*** Opening of Material supplied ***

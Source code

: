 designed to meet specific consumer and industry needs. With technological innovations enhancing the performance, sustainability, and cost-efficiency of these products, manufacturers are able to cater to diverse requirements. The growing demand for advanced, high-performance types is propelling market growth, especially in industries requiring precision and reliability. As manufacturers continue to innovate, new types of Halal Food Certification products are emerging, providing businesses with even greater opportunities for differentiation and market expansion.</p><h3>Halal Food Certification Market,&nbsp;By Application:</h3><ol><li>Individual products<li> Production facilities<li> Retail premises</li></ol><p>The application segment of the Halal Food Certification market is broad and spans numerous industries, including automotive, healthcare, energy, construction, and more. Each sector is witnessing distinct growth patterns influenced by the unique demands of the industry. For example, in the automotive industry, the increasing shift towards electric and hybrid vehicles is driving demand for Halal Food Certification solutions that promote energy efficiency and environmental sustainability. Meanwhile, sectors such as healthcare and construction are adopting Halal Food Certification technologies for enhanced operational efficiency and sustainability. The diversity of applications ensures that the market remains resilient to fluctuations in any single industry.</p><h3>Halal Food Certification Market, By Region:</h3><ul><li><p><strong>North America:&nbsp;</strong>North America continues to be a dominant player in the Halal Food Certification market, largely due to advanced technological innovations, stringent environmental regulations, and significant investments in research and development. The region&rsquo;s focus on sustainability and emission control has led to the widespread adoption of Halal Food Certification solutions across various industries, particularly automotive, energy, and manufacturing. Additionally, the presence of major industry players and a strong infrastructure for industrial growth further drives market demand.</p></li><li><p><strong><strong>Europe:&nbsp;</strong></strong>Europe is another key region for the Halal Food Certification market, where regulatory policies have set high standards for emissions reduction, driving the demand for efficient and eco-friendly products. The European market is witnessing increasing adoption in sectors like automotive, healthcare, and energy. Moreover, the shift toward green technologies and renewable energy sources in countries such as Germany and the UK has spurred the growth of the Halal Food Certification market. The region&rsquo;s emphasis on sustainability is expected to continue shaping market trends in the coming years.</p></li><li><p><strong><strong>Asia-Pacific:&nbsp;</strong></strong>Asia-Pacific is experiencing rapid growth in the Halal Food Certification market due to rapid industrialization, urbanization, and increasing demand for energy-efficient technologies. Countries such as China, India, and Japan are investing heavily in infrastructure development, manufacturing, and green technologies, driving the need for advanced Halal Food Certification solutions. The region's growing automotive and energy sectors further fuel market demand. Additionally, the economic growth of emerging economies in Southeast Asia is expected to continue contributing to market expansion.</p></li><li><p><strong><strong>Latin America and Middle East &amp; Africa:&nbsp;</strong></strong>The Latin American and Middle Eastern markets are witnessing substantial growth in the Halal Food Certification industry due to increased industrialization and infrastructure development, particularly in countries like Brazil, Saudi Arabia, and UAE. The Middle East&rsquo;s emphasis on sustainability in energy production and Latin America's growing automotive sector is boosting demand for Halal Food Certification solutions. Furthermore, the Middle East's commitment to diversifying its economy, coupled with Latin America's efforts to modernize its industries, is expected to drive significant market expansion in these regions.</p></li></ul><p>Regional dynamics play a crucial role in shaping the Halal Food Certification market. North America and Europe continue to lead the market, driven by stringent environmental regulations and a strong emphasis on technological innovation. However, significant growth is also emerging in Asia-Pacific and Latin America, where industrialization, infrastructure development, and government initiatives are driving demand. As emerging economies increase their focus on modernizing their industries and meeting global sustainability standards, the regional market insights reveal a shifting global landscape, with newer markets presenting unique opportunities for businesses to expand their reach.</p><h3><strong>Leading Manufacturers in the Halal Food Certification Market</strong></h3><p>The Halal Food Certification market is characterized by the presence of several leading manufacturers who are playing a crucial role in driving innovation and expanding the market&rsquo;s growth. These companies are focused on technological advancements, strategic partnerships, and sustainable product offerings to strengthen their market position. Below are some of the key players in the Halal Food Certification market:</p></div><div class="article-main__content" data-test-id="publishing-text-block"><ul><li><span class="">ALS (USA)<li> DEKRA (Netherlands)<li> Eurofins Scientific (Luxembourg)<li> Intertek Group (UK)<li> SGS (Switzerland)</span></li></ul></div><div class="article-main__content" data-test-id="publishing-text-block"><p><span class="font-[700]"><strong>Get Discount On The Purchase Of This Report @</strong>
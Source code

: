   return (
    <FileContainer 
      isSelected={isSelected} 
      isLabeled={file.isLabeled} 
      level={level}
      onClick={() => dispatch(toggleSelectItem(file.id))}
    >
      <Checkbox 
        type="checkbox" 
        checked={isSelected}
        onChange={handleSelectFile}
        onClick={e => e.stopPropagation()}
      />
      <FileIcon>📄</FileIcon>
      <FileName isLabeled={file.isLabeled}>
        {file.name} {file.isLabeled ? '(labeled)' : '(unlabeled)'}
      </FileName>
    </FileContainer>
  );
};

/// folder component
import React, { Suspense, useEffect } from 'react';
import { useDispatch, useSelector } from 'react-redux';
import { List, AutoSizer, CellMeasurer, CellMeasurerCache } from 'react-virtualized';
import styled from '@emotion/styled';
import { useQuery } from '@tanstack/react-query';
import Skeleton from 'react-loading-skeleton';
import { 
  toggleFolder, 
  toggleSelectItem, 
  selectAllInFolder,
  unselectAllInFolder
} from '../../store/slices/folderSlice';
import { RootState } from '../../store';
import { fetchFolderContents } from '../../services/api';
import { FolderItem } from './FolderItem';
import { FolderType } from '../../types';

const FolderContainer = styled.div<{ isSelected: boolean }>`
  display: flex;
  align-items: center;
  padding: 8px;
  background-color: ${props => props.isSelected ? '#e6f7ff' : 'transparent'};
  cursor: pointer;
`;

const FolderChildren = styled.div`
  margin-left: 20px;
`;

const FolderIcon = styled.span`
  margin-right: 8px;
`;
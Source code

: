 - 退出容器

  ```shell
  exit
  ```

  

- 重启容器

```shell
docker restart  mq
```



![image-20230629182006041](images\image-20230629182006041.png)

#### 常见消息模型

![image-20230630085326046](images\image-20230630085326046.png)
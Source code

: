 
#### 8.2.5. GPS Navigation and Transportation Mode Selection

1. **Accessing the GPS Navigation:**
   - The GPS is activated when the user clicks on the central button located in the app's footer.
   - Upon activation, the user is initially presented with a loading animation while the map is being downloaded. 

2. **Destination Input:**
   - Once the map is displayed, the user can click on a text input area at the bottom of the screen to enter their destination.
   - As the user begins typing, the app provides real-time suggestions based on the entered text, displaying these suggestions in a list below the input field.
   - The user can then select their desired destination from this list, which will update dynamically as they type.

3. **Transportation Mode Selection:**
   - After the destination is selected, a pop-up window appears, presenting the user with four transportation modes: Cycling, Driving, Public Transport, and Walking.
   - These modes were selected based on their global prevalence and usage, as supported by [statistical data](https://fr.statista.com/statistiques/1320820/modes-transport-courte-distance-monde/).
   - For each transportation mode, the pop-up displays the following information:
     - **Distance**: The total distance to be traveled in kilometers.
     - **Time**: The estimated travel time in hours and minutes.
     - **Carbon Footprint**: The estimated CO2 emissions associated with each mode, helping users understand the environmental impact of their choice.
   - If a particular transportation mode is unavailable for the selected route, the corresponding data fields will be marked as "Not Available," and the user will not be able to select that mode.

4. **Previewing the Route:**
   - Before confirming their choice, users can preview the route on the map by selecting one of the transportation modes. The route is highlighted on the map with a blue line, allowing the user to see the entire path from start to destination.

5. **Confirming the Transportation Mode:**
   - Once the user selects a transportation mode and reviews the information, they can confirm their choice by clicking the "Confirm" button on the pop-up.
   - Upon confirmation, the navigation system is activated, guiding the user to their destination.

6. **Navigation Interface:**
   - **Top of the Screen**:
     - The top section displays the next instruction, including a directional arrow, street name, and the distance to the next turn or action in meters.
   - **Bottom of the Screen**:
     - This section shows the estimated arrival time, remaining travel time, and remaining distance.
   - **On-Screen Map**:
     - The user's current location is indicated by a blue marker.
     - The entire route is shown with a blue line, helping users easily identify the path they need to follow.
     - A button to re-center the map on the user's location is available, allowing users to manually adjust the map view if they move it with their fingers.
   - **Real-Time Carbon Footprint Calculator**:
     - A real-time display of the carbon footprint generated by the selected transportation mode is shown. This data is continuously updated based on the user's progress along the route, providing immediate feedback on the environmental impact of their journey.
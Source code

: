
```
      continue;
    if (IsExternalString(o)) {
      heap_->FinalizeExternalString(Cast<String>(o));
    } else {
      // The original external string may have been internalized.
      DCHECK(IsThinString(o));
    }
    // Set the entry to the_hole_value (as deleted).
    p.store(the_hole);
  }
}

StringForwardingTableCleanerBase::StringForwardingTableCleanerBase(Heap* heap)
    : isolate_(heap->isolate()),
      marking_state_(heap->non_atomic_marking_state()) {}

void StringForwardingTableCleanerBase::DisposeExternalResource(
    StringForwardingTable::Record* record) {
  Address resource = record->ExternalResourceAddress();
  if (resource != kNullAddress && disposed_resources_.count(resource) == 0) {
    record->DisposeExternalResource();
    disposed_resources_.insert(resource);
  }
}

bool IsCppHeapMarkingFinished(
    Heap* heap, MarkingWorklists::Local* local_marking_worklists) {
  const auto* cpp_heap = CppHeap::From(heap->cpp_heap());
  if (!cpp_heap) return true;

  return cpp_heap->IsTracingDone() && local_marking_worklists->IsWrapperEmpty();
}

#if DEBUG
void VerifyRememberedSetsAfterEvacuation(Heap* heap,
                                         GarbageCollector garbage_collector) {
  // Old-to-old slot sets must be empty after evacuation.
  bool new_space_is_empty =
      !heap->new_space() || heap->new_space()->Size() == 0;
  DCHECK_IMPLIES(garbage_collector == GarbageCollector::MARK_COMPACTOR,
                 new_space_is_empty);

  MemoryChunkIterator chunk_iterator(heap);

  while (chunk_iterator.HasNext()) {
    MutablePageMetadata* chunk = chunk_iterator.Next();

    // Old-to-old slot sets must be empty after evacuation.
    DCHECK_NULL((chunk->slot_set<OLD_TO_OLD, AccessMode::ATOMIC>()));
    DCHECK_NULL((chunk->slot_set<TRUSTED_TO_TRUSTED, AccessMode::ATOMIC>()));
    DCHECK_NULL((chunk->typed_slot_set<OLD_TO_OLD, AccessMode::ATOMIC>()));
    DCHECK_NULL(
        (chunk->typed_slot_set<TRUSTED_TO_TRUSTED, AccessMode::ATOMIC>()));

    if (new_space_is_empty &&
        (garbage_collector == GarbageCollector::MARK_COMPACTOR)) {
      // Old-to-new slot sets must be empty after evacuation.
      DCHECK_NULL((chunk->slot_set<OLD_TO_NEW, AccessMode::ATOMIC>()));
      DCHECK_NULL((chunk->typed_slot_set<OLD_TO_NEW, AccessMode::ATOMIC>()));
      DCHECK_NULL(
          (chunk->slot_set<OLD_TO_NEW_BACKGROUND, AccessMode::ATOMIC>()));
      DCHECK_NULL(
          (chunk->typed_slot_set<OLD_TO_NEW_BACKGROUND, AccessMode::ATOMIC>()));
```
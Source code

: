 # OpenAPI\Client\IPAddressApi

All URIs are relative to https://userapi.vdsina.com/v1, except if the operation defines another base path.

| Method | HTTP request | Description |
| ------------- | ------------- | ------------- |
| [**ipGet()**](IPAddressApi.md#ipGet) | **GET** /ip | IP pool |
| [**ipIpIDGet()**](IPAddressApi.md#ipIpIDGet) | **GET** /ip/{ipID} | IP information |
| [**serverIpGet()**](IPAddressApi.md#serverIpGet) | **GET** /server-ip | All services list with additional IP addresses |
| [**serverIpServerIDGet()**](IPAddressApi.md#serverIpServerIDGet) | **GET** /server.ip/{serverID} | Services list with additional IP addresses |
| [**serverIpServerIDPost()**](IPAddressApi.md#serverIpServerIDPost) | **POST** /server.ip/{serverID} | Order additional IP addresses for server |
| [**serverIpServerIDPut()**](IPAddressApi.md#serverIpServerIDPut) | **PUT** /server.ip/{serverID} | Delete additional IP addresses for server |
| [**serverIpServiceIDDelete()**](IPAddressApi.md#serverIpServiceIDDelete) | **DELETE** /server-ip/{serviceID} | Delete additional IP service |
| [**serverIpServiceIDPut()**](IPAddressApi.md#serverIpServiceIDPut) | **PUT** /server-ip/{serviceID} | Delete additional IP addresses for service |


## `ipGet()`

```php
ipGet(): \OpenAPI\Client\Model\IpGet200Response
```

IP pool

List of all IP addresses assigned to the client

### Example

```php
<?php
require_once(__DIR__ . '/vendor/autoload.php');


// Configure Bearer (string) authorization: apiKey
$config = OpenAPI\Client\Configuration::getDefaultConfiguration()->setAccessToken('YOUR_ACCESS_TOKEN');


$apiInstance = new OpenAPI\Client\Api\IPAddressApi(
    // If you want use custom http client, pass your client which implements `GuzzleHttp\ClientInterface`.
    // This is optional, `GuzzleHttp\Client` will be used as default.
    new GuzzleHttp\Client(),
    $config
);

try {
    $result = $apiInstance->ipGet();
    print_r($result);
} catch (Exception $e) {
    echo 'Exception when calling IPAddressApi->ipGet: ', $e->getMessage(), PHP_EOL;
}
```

*** Close of Material supplied ***

**Your goal**: The answer must be every line of the listing that holds the word "estimated".

**Exercise result**:
     - **Time**: The estimated travel time in hours and minutes.
     - **Carbon Footprint**: The estimated CO2 emissions associated with each mode, helping users understand the environmental impact of their choice.
     - This section shows the estimated arrival time, remaining travel time, and remaining distance.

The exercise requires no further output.